Published online Dec 15, 2022. doi: 10.4251/wjgo.v14.i12.2380
Peer-review started: September 15, 2022
First decision: October 19, 2022
Revised: October 21, 2022
Accepted: November 21, 2022
Article in press: November 21, 2022
Published online: December 15, 2022
Processing time: 87 Days and 15.1 Hours
Hepatocellular carcinoma (HCC) is the most common primary liver malignancy.
To predict early recurrence (ER) and overall survival (OS) in patients with HCC after radical resection using deep learning-based radiomics (DLR).
A total of 414 consecutive patients with HCC who underwent surgical resection with available preoperative grayscale and contrast-enhanced ultrasound images were enrolled. The clinical, DLR, and clinical + DLR models were then designed to predict ER and OS.
The DLR model for predicting ER showed satisfactory clinical benefits [area under the curve (AUC)] = 0.819 and 0.568 in the training and testing cohorts, respectively), similar to the clinical model (AUC = 0.580 and 0.520 in the training and testing cohorts, respectively; P > 0.05). The C-index of the clinical + DLR model in the prediction of OS in the training and testing cohorts was 0.800 and 0.759, respectively. The clinical + DLR model and the DLR model outperformed the clinical model in the training and testing cohorts (P < 0.001 for all). We divided patients into four categories by dichotomizing predicted ER and OS. For patients in class 1 (high ER rate and low risk of OS), retreatment (microwave ablation) after recurrence was associated with improved survival (hazard ratio = 7.895, P = 0.005).

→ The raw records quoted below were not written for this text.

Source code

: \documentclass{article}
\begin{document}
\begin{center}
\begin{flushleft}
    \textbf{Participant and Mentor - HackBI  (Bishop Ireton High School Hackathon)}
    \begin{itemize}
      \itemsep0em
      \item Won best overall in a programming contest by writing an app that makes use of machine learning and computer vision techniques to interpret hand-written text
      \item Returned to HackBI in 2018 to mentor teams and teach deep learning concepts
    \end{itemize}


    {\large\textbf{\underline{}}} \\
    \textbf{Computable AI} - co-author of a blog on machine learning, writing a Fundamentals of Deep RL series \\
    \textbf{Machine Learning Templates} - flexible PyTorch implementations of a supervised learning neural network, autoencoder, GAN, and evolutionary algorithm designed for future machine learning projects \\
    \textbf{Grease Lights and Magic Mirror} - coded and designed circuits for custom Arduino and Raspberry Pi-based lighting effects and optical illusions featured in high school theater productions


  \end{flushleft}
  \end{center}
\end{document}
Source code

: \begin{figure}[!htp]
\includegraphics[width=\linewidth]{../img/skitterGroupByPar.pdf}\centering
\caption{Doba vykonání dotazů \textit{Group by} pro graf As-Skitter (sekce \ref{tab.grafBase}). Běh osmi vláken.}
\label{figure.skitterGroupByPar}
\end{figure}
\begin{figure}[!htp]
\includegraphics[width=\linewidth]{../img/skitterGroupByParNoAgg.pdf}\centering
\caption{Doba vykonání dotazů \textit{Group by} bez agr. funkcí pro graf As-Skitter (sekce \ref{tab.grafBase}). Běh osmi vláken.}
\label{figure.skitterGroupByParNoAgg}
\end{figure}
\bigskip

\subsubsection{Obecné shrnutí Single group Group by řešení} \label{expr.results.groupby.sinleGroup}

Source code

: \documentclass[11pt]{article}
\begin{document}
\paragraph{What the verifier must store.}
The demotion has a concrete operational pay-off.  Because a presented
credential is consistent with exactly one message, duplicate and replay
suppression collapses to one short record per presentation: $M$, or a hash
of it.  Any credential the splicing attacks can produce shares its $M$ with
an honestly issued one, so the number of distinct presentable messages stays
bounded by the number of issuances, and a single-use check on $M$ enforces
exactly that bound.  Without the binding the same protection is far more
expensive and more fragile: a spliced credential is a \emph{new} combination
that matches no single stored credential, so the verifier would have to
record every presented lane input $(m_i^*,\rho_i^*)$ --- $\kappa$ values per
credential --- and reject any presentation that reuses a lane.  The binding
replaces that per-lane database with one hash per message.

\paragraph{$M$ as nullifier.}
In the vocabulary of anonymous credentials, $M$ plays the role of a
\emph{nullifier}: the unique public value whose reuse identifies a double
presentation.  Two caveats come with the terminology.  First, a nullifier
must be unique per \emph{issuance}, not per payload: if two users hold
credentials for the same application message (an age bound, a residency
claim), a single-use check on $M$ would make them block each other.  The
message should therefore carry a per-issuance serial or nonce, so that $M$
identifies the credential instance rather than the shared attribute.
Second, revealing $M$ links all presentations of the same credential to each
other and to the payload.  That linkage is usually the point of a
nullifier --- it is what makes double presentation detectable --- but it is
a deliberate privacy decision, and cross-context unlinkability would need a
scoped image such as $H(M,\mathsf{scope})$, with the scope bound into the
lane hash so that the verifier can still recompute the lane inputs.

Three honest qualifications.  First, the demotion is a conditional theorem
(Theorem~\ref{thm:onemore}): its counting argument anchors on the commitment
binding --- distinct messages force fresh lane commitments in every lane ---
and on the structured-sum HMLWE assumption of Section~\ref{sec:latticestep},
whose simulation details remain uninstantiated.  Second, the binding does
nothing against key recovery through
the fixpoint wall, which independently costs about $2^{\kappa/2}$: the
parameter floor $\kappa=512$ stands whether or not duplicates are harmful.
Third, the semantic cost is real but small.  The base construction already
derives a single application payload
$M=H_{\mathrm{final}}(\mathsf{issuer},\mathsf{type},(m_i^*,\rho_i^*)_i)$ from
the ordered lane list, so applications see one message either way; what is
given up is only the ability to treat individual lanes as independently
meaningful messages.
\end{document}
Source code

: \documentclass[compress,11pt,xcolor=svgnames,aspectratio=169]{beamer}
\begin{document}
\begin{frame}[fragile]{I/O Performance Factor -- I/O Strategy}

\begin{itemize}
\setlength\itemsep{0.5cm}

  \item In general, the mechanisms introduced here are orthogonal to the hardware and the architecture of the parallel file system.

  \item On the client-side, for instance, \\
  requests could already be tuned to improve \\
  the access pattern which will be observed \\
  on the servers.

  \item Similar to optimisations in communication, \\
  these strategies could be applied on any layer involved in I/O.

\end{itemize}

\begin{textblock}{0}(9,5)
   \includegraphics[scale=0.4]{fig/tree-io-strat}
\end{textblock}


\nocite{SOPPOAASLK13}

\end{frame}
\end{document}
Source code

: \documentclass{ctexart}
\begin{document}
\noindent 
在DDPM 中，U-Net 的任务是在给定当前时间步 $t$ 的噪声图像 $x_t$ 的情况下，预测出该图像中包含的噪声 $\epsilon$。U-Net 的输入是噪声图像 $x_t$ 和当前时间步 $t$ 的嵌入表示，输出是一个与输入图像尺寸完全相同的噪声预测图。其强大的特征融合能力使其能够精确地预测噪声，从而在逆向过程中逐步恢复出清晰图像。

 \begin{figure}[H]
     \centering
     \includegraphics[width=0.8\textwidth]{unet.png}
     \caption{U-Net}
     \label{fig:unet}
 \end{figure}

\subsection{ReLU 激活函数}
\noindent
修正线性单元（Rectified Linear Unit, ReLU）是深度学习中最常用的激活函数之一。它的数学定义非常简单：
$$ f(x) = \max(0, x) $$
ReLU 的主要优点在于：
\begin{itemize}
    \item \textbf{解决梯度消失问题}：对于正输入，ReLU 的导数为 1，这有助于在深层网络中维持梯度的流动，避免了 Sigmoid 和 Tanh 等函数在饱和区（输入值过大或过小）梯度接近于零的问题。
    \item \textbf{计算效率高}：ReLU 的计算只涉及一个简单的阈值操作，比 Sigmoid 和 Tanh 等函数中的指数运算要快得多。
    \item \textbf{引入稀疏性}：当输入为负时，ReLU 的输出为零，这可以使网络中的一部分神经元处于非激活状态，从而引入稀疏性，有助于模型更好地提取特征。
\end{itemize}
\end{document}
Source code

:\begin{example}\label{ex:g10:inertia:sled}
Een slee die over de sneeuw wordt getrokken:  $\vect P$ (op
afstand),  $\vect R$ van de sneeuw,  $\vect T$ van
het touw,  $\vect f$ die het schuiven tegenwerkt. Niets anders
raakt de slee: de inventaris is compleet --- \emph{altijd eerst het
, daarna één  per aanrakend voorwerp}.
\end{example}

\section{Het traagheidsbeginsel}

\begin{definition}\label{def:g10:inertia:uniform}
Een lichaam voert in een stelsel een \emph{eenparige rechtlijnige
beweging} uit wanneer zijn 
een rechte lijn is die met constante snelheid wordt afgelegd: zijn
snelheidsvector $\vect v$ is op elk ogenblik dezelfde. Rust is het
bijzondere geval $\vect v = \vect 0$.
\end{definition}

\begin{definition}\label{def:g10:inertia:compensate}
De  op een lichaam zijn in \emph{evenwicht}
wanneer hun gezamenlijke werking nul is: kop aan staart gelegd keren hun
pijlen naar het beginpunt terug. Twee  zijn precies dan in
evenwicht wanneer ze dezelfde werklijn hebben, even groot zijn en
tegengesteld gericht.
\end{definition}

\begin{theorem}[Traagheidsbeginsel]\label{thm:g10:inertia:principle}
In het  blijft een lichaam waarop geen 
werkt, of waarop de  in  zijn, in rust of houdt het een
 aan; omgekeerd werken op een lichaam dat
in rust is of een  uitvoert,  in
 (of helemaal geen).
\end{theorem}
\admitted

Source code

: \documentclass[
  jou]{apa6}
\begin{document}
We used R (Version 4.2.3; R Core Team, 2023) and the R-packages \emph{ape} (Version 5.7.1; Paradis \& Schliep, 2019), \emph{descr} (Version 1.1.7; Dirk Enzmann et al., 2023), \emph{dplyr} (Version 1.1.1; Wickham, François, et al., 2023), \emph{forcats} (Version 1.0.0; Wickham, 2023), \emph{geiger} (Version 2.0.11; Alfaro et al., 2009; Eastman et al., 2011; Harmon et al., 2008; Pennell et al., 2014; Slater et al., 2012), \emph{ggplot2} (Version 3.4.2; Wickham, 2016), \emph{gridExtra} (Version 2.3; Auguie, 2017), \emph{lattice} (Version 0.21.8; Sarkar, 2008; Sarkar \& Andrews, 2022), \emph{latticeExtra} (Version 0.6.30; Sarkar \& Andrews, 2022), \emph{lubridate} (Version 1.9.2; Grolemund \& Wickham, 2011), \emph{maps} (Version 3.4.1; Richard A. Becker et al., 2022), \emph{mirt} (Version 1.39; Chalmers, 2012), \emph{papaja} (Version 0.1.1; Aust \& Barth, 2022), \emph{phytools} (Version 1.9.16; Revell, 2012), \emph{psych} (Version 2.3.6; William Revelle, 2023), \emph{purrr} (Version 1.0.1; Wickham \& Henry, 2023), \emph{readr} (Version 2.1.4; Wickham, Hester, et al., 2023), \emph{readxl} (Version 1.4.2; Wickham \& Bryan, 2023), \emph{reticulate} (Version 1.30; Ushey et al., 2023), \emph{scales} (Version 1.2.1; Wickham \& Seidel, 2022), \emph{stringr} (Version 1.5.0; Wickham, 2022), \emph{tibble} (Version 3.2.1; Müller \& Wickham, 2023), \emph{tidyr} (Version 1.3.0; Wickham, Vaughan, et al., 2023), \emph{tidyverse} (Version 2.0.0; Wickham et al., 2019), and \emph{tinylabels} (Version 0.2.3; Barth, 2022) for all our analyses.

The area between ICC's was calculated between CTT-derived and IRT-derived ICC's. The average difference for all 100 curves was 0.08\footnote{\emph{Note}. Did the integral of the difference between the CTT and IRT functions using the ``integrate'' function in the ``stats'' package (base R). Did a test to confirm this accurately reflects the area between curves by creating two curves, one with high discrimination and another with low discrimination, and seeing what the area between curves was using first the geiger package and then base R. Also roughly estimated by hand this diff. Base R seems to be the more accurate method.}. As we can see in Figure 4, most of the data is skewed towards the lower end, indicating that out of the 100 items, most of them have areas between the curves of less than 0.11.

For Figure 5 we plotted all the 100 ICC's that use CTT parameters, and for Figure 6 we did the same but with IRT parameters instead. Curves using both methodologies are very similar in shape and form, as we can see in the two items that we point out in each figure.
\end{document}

Compared to the clinical model, the clinical + DLR model significantly improves the accuracy of predicting OS in HCC patients after radical resection.
Core Tip: Multivariate Cox regression analysis confirmed that age [hazard ratio (HR) = 1.01], carbohydrate antigen 19-9 (HR = 0.60), tumor size (HR = 1.11), echogenicity (HR = 0.82), and deep learning-based radiomics (DLR, HR = 4.33) were independent predictors of survival outcome (P < 0.05 for all). The concordance index of the clinical + DLR model in the training and testing cohorts was 0.800 and 0.759, respectively. We divided patients into four categories by dichotomizing predicted early recurrence and survival outcome. We found that for patients with class 1 (high early recurrence rate and low risk of survival outcome), retreatment after recurrence was associated with improved survival.